TASK TO COMPLETE: Make an exact copy of the lines from the top of the entries below through the line with "We will walk". Leave all pictures out.
***** PROVIDED ENTRIES *****
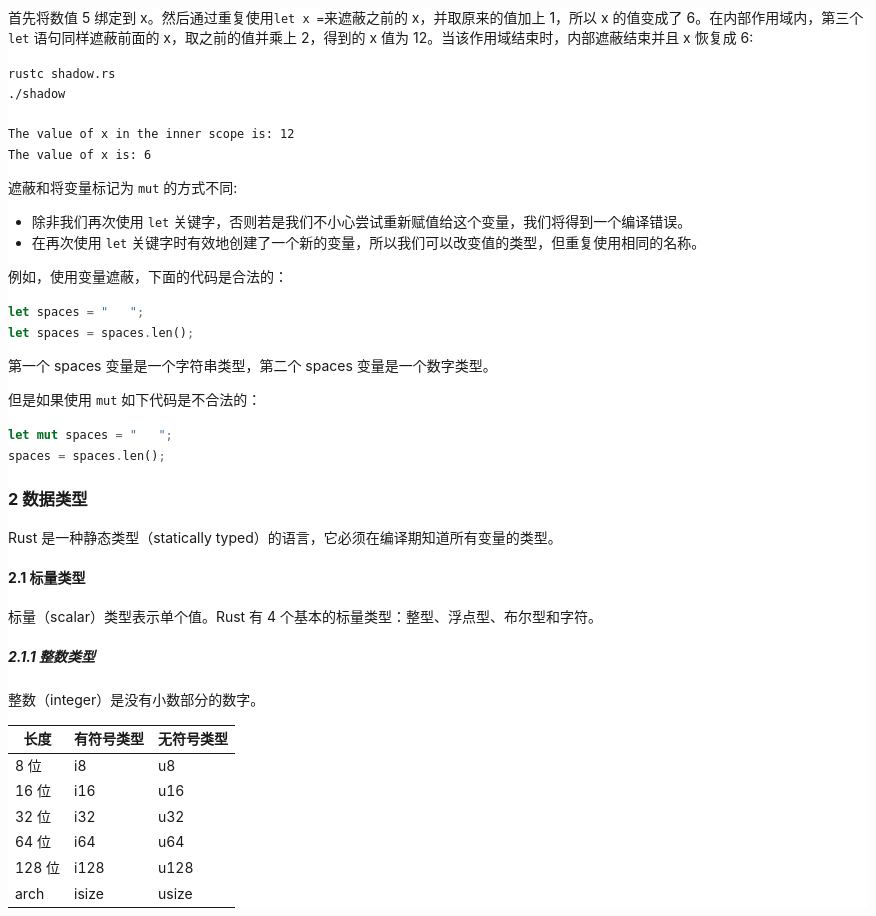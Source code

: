 首先将数值 5 绑定到 x。然后通过重复使用`let x =`来遮蔽之前的 x，并取原来的值加上 1，所以 x 的值变成了 6。在内部作用域内，第三个 `let` 语句同样遮蔽前面的 x，取之前的值并乘上 2，得到的 x 值为 12。当该作用域结束时，内部遮蔽结束并且 x 恢复成 6:

```bash
rustc shadow.rs
./shadow

The value of x in the inner scope is: 12
The value of x is: 6
```

遮蔽和将变量标记为 `mut` 的方式不同:
* 除非我们再次使用 `let` 关键字，否则若是我们不小心尝试重新赋值给这个变量，我们将得到一个编译错误。
* 在再次使用 `let` 关键字时有效地创建了一个新的变量，所以我们可以改变值的类型，但重复使用相同的名称。

例如，使用变量遮蔽，下面的代码是合法的：
```rust
let spaces = "   ";
let spaces = spaces.len();
```

第一个 spaces 变量是一个字符串类型，第二个 spaces 变量是一个数字类型。

但是如果使用 `mut` 如下代码是不合法的：
```rust
let mut spaces = "   ";
spaces = spaces.len();
```




### 2 数据类型

Rust 是一种静态类型（statically typed）的语言，它必须在编译期知道所有变量的类型。


#### 2.1 标量类型

标量（scalar）类型表示单个值。Rust 有 4 个基本的标量类型：整型、浮点型、布尔型和字符。


##### 2.1.1 整数类型

整数（integer）是没有小数部分的数字。

|长度|有符号类型|无符号类型|
|---|---|---|
|8 位|i8|u8|
|16 位|i16|u16|
|32 位|i32|u32|
|64 位|i64|u64|
|128 位|i128|u128|
|arch|isize|usize|
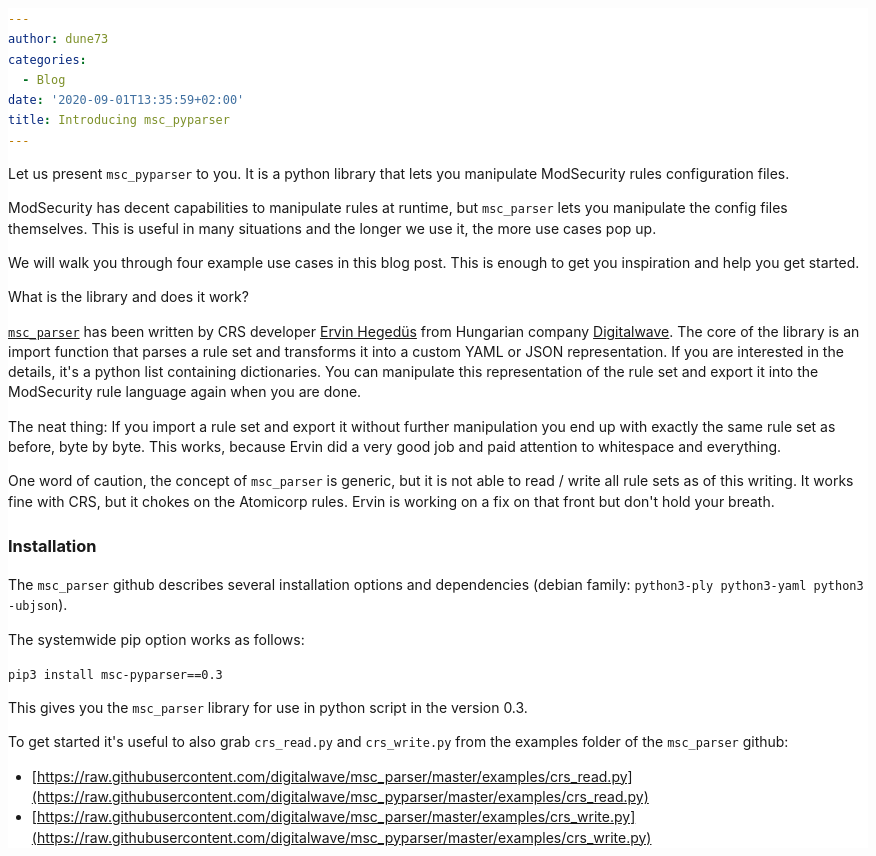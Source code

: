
 ```yaml
---
author: dune73
categories:
  - Blog
date: '2020-09-01T13:35:59+02:00'
title: Introducing msc_pyparser
---
```



Let us present `msc_pyparser` to you. It is a python library that lets you manipulate ModSecurity rules configuration files.

ModSecurity has decent capabilities to manipulate rules at runtime, but `msc_parser` lets you manipulate the config files themselves. This is useful in many situations and the longer we use it, the more use cases pop up.

We will walk you through four example use cases in this blog post. This is enough to get you inspiration and help you get started.

What is the library and does it work?

[`msc_parser`](https://github.com/digitalwave/msc_pyparser/blob/master/README.md) has been written by CRS developer [Ervin Hegedüs](https://twitter.com/IamAirWeen) from Hungarian company [Digitalwave](https://www.digitalwave.hu/en/services/modsecurity). The core of the library is an import function that parses a rule set and transforms it into a custom YAML or JSON representation. If you are interested in the details, it's a python list containing dictionaries. You can manipulate this representation of the rule set and export it into the ModSecurity rule language again when you are done.

The neat thing: If you import a rule set and export it without further manipulation you end up with exactly the same rule set as before, byte by byte. This works, because Ervin did a very good job and paid attention to whitespace and everything.

One word of caution, the concept of `msc_parser` is generic, but it is not able to read / write all rule sets as of this writing. It works fine with CRS, but it chokes on the Atomicorp rules. Ervin is working on a fix on that front but don't hold your breath.

### Installation

The `msc_parser` github describes several installation options and dependencies (debian family: `python3-ply python3-yaml python3-ubjson`).

The systemwide pip option works as follows:

```sh
pip3 install msc-pyparser==0.3
```

This gives you the `msc_parser` library for use in python script in the version 0.3.

To get started it's useful to also grab `crs_read.py` and `crs_write.py` from the examples folder of the `msc_parser` github:

- [https://raw.githubusercontent.com/digitalwave/msc_parser/master/examples/crs_read.py](https://raw.githubusercontent.com/digitalwave/msc_pyparser/master/examples/crs_read.py)
- [https://raw.githubusercontent.com/digitalwave/msc_parser/master/examples/crs_write.py](https://raw.githubusercontent.com/digitalwave/msc_pyparser/master/examples/crs_write.py)
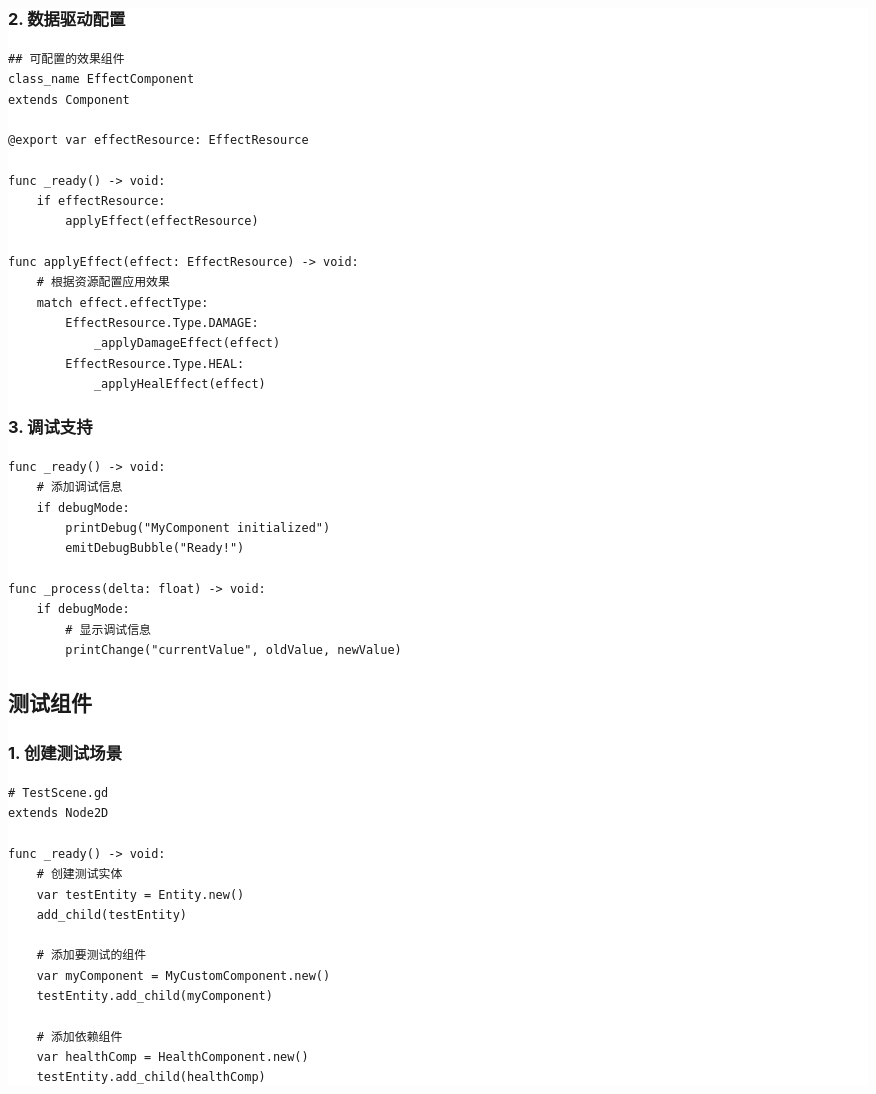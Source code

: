 ### 2. 数据驱动配置

```gdscript
## 可配置的效果组件
class_name EffectComponent
extends Component

@export var effectResource: EffectResource

func _ready() -> void:
    if effectResource:
        applyEffect(effectResource)

func applyEffect(effect: EffectResource) -> void:
    # 根据资源配置应用效果
    match effect.effectType:
        EffectResource.Type.DAMAGE:
            _applyDamageEffect(effect)
        EffectResource.Type.HEAL:
            _applyHealEffect(effect)
```

### 3. 调试支持

```gdscript
func _ready() -> void:
    # 添加调试信息
    if debugMode:
        printDebug("MyComponent initialized")
        emitDebugBubble("Ready!")

func _process(delta: float) -> void:
    if debugMode:
        # 显示调试信息
        printChange("currentValue", oldValue, newValue)
```

## 测试组件

### 1. 创建测试场景

```gdscript
# TestScene.gd
extends Node2D

func _ready() -> void:
    # 创建测试实体
    var testEntity = Entity.new()
    add_child(testEntity)
    
    # 添加要测试的组件
    var myComponent = MyCustomComponent.new()
    testEntity.add_child(myComponent)
    
    # 添加依赖组件
    var healthComp = HealthComponent.new()
    testEntity.add_child(healthComp)
```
*****
RESPONSE TO THIS TASK:
Source code

: 首先将数值 5 绑定到 x。然后通过重复使用`let x =`来遮蔽之前的 x，并取原来的值加上 1，所以 x 的值变成了 6。在内部作用域内，第三个 `let` 语句同样遮蔽前面的 x，取之前的值并乘上 2，得到的 x 值为 12。当该作用域结束时，内部遮蔽结束并且 x 恢复成 6:

```bash
rustc shadow.rs
./shadow

The value of x in the inner scope is: 12
The value of x is: 6
```

遮蔽和将变量标记为 `mut` 的方式不同:
* 除非我们再次使用 `let` 关键字，否则若是我们不小心尝试重新赋值给这个变量，我们将得到一个编译错误。
* 在再次使用 `let` 关键字时有效地创建了一个新的变量，所以我们可以改变值的类型，但重复使用相同的名称。

例如，使用变量遮蔽，下面的代码是合法的：
```rust
let spaces = "   ";
let spaces = spaces.len();
```

第一个 spaces 变量是一个字符串类型，第二个 spaces 变量是一个数字类型。

但是如果使用 `mut` 如下代码是不合法的：
```rust
let mut spaces = "   ";
spaces = spaces.len();
```




### 2 数据类型

Rust 是一种静态类型（statically typed）的语言，它必须在编译期知道所有变量的类型。


#### 2.1 标量类型

标量（scalar）类型表示单个值。Rust 有 4 个基本的标量类型：整型、浮点型、布尔型和字符。


##### 2.1.1 整数类型

整数（integer）是没有小数部分的数字。

|长度|有符号类型|无符号类型|
|---|---|---|
|8 位|i8|u8|
|16 位|i16|u16|
|32 位|i32|u32|
|64 位|i64|u64|
|128 位|i128|u128|
|arch|isize|usize|
Source code

:
 ```yaml
---
author: dune73
categories:
  - Blog
date: '2020-09-01T13:35:59+02:00'
title: Introducing msc_pyparser
---
```



Let us present `msc_pyparser` to you. It is a python library that lets you manipulate ModSecurity rules configuration files.

ModSecurity has decent capabilities to manipulate rules at runtime, but `msc_parser` lets you manipulate the config files themselves. This is useful in many situations and the longer we use it, the more use cases pop up.

We will walk you through four example use cases in this blog post. This is enough to get you inspiration and help you get started.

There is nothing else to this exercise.